┏━━
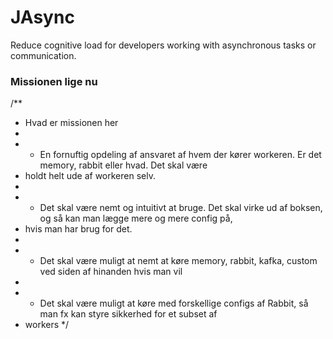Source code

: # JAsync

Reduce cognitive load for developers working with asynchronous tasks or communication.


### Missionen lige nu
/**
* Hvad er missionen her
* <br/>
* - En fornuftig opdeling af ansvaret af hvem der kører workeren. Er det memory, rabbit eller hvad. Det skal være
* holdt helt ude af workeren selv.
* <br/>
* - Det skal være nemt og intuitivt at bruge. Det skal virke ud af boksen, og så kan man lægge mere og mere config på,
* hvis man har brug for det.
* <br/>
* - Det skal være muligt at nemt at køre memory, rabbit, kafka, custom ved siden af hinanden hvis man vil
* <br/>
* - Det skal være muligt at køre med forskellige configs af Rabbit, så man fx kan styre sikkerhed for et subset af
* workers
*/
┗━━
┏━━
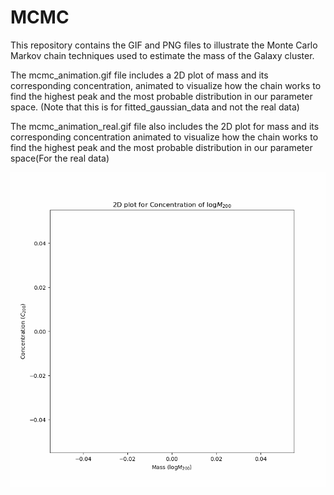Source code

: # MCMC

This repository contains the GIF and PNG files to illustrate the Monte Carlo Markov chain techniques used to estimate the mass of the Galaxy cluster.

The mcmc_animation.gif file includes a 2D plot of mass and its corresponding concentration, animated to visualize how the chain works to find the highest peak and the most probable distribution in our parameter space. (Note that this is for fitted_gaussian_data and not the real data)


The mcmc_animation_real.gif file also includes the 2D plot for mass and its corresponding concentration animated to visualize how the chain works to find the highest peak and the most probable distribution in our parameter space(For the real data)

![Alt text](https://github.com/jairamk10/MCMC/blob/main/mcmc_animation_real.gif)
┗━━
• Exercise
Go through the data, and copy each line in which the word "find" appears.

• Exercise solution
The mcmc_animation.gif file includes a 2D plot of mass and its corresponding concentration, animated to visualize how the chain works to find the highest peak and the most probable distribution in our parameter space. (Note that this is for fitted_gaussian_data and not the real data)
The mcmc_animation_real.gif file also includes the 2D plot for mass and its corresponding concentration animated to visualize how the chain works to find the highest peak and the most probable distribution in our parameter space(For the real data)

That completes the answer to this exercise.